### Extracted data
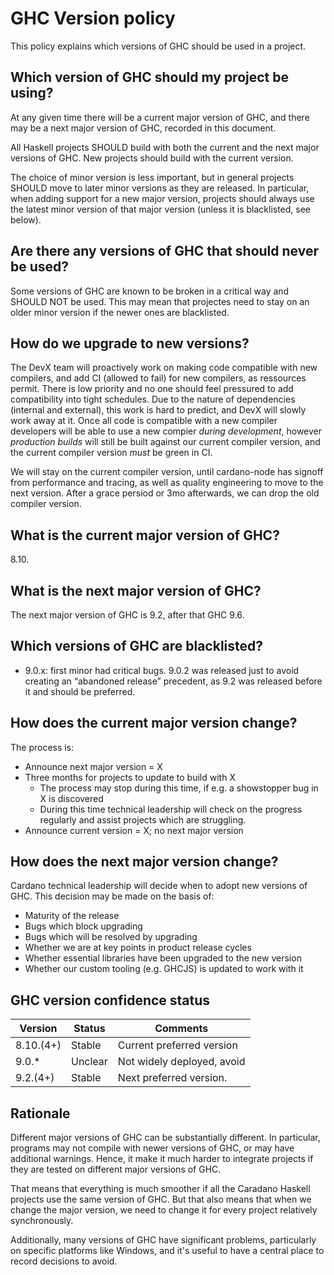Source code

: # GHC Version policy

This policy explains which versions of GHC should be used in a project.

## Which version of GHC should my project be using?

At any given time there will be a current major version of GHC, and there may be a next major version of GHC, recorded in this document.

All Haskell projects SHOULD build with both the current and the next major versions of GHC.
New projects should build with the current version.

The choice of minor version is less important, but in general projects SHOULD move to later minor versions as they are released. 
In particular, when adding support for a new major version, projects should always use the latest minor version of that major version (unless it is blacklisted, see below).

## Are there any versions of GHC that should never be used?

Some versions of GHC are known to be broken in a critical way and SHOULD NOT be used. 
This may mean that projectes need to stay on an older minor version if the newer ones are blacklisted.

## How do we upgrade to new versions?

The DevX team will proactively work on making code compatible with new compilers, and add CI (allowed to fail) for new compilers, as ressources permit. There is low priority
and no one should feel pressured to add compatibility into tight schedules. Due to the nature of dependencies (internal and external), this work is hard to predict, and DevX
will slowly work away at it. Once all code is compatible with a new compiler developers will be able to use a new compier _during development_, however _production builds_ will
still be built against our current compiler version, and the current compiler version _must_ be green in CI.

We will stay on the current compiler version, until cardano-node has signoff from performance and tracing, as well as quality engineering to move to the next version.  After a
grace persiod or 3mo afterwards, we can drop the old compiler version.

## What is the current major version of GHC?

8.10.

## What is the next major version of GHC?

The next major version of GHC is 9.2, after that GHC 9.6.

## Which versions of GHC are blacklisted?

- 9.0.x: first minor had critical bugs. 9.0.2 was released just to avoid creating an “abandoned release” precedent, as 9.2 was released before it and should be preferred.

## How does the current major version change?

The process is:

- Announce next major version = X
- Three months for projects to update to build with X
    - The process may stop during this time, if e.g. a showstopper bug in X is discovered
    - During this time technical leadership will check on the progress regularly and assist projects which are struggling.
- Announce current version = X; no next major version

## How does the next major version change?

Cardano technical leadership will decide when to adopt new versions of GHC. 
This decision may be made on the basis of:

- Maturity of the release
- Bugs which block upgrading
- Bugs which will be resolved by upgrading
- Whether we are at key points in product release cycles
- Whether essential libraries have been upgraded to the new version
- Whether our custom tooling (e.g. GHCJS) is updated to work with it

## GHC version confidence status

| Version | Status | Comments |
| -- | -- | -- |
| 8.10.(4+) | Stable | Current preferred version |
| 9.0.* | Unclear | Not widely deployed, avoid |
| 9.2.(4+) | Stable | Next preferred version. |

## Rationale

Different major versions of GHC can be substantially different.
In particular, programs may not compile with newer versions of GHC, or may have additional warnings.
Hence, it make it much harder to integrate projects if they are tested on different major versions of GHC.

That means that everything is much smoother if all the Caradano Haskell projects use the same version of GHC.
But that also means that when we change the major version, we need to change it for every project relatively synchronously.

Additionally, many versions of GHC have significant problems, particularly on specific platforms like Windows, and it's useful to have a central place to record decisions to avoid.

### What you should do
Keep the pictures out and repeat exactly the lines from the beginning of the data through the line that contains "The DevX team", both ends included.

### Your solution
Source code

: # GHC Version policy

This policy explains which versions of GHC should be used in a project.

## Which version of GHC should my project be using?

At any given time there will be a current major version of GHC, and there may be a next major version of GHC, recorded in this document.

All Haskell projects SHOULD build with both the current and the next major versions of GHC.
New projects should build with the current version.

The choice of minor version is less important, but in general projects SHOULD move to later minor versions as they are released. 
In particular, when adding support for a new major version, projects should always use the latest minor version of that major version (unless it is blacklisted, see below).

## Are there any versions of GHC that should never be used?

Some versions of GHC are known to be broken in a critical way and SHOULD NOT be used. 
This may mean that projectes need to stay on an older minor version if the newer ones are blacklisted.

## How do we upgrade to new versions?

The DevX team will proactively work on making code compatible with new compilers, and add CI (allowed to fail) for new compilers, as ressources permit. There is low priority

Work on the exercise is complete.